What to produce> Scan the lines below for the string "height" and copy every one that has it.

[Extracted records]
■ ■ ■ ■ ■

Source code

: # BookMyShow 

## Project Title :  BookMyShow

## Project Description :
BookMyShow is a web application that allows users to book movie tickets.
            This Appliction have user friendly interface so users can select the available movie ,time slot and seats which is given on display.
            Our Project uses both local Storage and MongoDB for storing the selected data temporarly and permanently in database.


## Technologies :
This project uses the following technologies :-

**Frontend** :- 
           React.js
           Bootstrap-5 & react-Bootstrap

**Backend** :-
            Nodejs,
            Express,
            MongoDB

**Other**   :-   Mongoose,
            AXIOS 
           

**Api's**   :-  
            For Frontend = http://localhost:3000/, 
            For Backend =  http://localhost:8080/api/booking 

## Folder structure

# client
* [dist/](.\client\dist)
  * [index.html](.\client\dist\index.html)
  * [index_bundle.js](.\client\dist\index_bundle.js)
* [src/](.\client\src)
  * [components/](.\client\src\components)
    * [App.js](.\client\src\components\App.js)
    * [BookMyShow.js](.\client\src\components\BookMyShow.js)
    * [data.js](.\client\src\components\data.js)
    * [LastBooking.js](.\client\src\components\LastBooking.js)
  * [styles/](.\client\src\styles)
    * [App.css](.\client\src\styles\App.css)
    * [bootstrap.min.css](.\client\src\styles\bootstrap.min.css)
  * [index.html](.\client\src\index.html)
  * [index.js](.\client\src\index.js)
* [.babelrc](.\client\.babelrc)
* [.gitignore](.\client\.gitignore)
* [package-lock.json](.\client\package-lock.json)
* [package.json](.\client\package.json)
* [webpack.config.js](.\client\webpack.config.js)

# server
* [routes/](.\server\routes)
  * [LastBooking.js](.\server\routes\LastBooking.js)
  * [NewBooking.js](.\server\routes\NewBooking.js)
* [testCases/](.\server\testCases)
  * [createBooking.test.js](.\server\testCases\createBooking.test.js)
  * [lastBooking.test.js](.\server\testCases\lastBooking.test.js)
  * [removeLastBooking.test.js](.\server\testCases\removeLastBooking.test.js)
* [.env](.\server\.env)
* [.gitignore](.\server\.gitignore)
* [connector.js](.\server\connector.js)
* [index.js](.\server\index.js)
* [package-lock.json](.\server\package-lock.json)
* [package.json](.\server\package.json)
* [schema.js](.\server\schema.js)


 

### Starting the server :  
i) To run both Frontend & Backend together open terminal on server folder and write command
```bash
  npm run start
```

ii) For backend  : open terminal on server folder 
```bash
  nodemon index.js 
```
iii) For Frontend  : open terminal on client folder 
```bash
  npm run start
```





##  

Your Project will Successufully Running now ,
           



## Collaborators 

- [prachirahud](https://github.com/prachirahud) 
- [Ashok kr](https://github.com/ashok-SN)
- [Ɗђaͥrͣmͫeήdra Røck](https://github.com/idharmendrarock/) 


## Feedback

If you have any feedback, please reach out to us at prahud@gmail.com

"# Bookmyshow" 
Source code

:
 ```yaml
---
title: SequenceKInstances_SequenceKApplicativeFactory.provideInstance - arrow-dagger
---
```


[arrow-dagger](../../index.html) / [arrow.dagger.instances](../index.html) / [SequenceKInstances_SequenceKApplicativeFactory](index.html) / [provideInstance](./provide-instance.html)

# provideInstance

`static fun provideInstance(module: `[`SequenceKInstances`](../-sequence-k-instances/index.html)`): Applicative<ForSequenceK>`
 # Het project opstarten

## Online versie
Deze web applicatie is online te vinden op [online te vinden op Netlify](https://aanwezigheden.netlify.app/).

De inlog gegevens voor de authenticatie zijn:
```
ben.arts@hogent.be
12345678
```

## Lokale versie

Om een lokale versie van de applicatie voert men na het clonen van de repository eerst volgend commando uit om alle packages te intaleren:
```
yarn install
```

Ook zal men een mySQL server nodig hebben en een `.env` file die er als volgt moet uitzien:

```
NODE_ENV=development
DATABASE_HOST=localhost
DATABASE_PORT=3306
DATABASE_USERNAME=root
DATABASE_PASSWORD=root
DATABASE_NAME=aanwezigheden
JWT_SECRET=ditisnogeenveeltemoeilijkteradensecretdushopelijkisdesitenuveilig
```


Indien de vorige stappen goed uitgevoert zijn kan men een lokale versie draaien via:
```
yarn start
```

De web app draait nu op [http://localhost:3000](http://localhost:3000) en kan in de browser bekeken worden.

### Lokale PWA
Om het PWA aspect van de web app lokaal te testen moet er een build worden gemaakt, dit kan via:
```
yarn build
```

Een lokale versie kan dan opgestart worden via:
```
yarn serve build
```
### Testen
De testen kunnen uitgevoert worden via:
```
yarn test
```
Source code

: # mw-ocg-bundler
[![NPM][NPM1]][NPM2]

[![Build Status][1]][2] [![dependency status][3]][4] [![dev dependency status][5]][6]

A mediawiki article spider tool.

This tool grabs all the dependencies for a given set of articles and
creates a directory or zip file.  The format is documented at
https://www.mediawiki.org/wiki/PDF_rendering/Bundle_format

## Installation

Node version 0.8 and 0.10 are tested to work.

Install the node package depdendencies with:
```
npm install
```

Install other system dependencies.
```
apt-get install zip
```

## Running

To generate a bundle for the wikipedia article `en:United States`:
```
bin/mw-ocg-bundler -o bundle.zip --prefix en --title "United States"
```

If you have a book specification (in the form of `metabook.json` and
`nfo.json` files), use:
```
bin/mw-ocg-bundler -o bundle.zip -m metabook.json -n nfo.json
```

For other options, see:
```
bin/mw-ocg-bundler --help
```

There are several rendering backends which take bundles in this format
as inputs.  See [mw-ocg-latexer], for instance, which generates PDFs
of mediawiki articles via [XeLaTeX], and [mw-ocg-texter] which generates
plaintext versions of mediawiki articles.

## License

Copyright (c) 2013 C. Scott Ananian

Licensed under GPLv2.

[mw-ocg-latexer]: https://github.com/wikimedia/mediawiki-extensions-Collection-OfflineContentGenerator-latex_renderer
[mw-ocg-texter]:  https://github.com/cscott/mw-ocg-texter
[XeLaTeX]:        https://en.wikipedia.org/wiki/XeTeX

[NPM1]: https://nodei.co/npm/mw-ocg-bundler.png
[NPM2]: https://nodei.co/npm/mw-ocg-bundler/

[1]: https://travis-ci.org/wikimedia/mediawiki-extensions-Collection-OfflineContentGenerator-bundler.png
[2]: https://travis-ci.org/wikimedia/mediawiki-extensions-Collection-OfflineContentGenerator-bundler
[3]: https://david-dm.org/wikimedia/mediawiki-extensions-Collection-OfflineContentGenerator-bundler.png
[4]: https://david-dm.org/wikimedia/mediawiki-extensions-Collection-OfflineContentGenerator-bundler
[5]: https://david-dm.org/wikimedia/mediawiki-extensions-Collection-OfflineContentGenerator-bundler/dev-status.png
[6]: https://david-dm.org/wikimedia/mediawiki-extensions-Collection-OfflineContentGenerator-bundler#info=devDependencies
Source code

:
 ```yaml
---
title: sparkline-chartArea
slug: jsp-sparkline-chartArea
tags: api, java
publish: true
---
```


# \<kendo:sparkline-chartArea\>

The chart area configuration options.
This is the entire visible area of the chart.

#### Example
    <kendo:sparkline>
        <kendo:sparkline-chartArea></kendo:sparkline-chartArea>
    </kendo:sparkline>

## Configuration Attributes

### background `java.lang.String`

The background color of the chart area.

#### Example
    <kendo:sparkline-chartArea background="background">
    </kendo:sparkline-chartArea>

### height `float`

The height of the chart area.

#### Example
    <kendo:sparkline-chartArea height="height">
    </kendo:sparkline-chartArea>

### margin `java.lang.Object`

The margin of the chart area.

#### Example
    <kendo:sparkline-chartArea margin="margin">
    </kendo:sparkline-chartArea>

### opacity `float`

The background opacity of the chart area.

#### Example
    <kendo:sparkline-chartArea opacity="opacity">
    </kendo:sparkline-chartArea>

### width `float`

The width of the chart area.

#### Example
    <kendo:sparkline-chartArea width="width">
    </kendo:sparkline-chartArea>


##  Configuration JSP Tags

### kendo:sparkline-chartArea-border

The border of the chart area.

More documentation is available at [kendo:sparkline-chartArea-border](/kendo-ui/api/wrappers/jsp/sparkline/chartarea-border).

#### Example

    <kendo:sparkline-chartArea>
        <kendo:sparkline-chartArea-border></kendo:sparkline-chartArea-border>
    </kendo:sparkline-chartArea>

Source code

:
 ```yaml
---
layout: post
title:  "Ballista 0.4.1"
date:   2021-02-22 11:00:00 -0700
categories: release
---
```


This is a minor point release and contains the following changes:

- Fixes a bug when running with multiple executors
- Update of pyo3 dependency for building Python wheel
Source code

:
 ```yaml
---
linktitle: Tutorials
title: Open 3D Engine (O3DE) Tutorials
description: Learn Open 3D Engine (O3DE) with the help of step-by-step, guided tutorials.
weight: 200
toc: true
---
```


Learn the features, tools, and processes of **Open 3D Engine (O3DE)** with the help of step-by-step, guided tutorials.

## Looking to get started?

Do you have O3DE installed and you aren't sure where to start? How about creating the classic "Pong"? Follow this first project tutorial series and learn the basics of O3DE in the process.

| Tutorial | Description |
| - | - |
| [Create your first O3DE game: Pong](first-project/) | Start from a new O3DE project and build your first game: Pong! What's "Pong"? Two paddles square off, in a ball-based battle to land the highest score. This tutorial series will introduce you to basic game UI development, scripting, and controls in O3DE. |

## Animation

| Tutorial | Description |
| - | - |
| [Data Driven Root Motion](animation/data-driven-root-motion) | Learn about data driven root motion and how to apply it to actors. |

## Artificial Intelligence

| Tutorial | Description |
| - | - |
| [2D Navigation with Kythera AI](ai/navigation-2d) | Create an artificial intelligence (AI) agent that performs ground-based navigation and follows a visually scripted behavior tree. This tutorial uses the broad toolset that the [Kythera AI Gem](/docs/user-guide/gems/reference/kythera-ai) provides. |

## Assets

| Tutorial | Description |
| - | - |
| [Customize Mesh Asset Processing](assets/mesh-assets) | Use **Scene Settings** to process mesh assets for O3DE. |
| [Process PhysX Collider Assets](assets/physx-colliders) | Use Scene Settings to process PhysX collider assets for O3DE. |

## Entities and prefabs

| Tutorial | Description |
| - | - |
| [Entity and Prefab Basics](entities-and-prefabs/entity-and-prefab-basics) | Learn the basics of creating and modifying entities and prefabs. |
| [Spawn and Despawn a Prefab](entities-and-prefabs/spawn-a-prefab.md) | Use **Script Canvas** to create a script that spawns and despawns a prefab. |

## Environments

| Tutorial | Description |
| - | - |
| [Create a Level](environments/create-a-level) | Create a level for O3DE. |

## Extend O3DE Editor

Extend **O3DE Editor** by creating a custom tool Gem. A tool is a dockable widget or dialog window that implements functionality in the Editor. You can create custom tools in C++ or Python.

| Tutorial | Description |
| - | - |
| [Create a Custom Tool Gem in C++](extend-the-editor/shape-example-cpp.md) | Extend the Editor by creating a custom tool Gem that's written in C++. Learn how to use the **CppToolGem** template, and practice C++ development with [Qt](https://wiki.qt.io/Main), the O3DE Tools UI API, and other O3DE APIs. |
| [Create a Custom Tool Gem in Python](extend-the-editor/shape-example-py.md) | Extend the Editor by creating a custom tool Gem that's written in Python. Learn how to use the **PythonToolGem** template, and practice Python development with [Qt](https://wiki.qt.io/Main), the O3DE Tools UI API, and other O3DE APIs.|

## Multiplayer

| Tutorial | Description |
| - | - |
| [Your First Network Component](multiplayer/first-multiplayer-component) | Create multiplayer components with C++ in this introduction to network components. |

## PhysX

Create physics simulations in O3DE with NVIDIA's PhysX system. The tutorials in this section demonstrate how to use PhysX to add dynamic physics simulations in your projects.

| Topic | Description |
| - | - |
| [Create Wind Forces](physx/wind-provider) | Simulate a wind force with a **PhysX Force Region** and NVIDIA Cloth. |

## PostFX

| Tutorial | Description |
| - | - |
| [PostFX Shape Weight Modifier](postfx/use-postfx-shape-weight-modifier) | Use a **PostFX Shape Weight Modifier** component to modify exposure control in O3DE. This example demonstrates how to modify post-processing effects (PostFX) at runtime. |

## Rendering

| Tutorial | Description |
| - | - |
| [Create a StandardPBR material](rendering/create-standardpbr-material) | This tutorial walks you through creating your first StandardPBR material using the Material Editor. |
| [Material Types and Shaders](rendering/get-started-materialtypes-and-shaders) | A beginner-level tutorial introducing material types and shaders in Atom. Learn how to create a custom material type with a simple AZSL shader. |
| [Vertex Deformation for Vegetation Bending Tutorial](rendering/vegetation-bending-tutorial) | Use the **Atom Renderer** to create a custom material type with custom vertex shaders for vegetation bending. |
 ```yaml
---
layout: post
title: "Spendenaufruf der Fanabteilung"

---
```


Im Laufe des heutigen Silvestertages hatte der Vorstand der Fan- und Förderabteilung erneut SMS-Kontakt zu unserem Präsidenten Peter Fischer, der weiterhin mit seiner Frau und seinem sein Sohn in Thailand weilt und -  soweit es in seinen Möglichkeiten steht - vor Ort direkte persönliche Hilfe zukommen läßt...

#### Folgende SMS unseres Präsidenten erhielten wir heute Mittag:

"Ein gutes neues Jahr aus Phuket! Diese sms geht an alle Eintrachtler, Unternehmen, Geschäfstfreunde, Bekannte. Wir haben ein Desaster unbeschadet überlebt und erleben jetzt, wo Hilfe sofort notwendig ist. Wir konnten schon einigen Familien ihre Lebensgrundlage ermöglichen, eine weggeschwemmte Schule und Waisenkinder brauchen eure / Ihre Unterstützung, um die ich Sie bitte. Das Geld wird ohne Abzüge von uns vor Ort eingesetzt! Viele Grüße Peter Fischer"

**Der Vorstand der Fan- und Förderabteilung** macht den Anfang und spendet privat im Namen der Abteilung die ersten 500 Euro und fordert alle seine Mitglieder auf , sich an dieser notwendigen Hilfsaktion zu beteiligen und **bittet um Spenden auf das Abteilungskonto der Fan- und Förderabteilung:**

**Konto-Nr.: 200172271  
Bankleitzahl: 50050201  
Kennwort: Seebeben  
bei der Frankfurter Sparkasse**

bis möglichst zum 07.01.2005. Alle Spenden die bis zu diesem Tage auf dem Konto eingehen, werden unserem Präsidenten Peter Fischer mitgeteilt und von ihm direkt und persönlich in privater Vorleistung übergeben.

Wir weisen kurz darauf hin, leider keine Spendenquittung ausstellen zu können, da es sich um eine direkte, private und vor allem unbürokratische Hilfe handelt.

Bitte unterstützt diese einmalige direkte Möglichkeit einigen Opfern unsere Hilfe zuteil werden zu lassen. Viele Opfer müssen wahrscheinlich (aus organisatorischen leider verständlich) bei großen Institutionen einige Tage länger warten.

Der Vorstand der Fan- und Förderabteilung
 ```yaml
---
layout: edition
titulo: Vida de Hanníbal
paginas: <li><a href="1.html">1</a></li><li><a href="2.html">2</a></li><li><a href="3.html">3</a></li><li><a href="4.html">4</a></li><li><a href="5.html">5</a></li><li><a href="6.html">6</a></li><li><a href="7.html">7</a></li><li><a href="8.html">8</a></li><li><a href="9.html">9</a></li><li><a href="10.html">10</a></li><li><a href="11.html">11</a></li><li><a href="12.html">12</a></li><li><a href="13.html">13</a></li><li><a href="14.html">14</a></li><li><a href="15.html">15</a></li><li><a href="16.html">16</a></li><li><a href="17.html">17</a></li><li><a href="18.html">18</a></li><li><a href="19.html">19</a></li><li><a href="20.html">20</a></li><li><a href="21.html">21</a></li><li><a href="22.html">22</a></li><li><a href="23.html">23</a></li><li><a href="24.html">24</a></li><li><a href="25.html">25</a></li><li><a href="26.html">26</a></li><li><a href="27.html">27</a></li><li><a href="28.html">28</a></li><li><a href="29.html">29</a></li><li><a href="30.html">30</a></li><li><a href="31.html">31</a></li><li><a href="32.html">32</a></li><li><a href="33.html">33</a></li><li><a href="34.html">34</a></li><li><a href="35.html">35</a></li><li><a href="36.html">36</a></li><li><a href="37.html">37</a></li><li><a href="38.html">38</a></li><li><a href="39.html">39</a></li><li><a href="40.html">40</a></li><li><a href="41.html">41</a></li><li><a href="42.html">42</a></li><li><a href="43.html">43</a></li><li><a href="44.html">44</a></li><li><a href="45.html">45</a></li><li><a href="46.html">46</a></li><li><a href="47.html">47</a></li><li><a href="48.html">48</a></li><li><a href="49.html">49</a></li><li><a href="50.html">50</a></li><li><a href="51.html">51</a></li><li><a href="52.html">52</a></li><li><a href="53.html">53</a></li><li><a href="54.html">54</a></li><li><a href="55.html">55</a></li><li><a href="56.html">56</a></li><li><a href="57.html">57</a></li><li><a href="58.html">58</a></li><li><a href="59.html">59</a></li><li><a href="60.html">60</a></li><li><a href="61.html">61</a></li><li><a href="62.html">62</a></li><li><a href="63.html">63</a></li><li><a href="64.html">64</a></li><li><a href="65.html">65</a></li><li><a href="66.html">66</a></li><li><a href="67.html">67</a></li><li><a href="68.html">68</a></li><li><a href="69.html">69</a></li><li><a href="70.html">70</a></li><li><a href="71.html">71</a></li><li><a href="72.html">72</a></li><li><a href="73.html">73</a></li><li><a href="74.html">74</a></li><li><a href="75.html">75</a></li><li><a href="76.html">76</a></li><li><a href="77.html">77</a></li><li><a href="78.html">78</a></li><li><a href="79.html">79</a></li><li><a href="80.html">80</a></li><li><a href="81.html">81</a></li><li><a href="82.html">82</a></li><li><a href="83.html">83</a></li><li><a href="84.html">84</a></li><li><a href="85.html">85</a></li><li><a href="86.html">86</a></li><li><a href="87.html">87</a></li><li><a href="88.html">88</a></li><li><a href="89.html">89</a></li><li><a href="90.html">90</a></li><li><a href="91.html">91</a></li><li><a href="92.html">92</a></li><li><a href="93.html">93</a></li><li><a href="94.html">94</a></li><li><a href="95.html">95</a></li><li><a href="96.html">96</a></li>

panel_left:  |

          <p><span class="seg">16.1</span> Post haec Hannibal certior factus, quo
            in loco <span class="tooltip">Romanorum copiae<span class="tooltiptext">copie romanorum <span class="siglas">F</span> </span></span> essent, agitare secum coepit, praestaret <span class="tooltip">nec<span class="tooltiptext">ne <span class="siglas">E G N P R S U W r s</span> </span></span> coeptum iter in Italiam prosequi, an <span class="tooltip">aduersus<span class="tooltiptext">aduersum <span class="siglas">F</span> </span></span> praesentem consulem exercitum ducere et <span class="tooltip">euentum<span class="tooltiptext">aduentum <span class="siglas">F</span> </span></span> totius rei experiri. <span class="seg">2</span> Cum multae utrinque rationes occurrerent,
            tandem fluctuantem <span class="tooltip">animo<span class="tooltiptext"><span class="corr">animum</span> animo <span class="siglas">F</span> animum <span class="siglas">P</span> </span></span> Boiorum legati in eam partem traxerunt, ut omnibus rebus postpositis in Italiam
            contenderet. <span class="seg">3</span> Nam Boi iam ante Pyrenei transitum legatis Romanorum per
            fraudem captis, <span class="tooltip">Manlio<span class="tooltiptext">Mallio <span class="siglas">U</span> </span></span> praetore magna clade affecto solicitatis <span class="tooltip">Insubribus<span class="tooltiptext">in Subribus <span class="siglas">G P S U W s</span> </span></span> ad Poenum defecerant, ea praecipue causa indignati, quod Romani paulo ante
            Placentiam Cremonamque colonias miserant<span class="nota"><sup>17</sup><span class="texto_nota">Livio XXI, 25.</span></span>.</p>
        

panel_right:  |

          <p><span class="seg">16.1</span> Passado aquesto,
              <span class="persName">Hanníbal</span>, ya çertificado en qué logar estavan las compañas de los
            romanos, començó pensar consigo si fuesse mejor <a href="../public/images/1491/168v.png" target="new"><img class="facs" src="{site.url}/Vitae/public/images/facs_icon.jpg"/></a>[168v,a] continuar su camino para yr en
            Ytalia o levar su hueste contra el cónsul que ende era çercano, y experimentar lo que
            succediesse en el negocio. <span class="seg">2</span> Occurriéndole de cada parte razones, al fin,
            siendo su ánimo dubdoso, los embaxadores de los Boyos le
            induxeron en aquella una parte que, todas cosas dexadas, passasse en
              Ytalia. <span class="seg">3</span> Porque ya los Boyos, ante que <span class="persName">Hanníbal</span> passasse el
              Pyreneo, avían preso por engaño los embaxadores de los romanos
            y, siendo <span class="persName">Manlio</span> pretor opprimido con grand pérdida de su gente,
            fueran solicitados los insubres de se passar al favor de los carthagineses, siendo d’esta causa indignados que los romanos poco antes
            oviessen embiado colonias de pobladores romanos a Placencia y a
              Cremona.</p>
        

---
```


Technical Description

■ ■ ■ ■ ■

Response>
### height `float`
The height of the chart area.
    <kendo:sparkline-chartArea height="height">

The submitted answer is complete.